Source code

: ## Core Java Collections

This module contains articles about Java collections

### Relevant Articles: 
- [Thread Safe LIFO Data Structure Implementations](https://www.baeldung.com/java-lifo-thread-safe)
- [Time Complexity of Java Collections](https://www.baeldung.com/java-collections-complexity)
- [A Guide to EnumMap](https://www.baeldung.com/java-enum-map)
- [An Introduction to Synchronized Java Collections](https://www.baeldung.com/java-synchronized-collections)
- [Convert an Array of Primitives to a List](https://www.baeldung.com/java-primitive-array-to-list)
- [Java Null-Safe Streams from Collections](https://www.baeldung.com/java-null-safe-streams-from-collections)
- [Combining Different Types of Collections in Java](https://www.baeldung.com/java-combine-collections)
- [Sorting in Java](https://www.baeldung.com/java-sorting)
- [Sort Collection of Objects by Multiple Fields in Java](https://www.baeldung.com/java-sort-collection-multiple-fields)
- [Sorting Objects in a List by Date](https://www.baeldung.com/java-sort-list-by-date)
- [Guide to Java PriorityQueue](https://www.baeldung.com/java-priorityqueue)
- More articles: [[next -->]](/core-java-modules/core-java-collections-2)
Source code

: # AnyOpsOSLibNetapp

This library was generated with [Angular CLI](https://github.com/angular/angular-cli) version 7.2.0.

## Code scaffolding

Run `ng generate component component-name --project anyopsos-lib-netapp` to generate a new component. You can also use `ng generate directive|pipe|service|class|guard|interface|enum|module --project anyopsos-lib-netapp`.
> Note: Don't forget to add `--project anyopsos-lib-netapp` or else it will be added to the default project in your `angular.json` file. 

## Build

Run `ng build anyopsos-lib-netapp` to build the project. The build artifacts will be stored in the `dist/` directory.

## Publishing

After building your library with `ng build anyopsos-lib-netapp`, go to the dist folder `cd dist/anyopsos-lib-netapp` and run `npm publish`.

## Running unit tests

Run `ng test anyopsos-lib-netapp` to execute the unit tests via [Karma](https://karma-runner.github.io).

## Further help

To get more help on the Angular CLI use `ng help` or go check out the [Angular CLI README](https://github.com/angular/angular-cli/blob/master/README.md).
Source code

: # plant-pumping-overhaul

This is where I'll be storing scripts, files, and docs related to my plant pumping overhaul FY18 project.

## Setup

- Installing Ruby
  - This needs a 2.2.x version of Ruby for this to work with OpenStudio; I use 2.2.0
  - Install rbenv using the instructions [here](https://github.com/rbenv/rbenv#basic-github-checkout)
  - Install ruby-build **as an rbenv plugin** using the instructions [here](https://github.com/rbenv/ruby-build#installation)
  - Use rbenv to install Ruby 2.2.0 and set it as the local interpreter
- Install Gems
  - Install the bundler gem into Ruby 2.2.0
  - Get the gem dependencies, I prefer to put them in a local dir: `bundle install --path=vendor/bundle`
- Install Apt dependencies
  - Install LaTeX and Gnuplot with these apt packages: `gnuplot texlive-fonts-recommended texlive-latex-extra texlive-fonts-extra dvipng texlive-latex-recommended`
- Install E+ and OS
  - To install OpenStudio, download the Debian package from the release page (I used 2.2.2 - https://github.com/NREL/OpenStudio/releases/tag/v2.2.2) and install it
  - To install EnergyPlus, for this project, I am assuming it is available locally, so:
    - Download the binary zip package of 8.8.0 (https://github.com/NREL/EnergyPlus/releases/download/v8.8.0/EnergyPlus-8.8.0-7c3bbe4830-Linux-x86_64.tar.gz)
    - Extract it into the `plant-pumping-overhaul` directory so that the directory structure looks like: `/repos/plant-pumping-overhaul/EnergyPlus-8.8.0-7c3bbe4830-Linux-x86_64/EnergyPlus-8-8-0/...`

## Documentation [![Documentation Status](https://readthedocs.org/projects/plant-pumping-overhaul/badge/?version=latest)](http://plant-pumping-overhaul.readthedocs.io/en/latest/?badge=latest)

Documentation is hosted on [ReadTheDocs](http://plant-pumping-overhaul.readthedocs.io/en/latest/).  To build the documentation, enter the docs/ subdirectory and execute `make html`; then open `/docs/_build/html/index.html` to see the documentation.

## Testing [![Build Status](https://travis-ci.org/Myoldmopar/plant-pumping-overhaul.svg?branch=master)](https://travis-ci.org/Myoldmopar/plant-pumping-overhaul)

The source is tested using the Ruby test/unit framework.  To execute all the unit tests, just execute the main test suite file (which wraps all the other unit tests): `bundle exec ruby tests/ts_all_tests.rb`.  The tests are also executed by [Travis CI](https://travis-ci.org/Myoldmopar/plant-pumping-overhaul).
○ ○ ○ ○ ○
▶ TASK BRIEF
In the entries above, find each line that includes the string "into" and copy it.

▶ EXERCISE OUTPUT
  - Install the bundler gem into Ruby 2.2.0
    - Extract it into the `plant-pumping-overhaul` directory so that the directory structure looks like: `/repos/plant-pumping-overhaul/EnergyPlus-8.8.0-7c3bbe4830-Linux-x86_64/EnergyPlus-8-8-0/...`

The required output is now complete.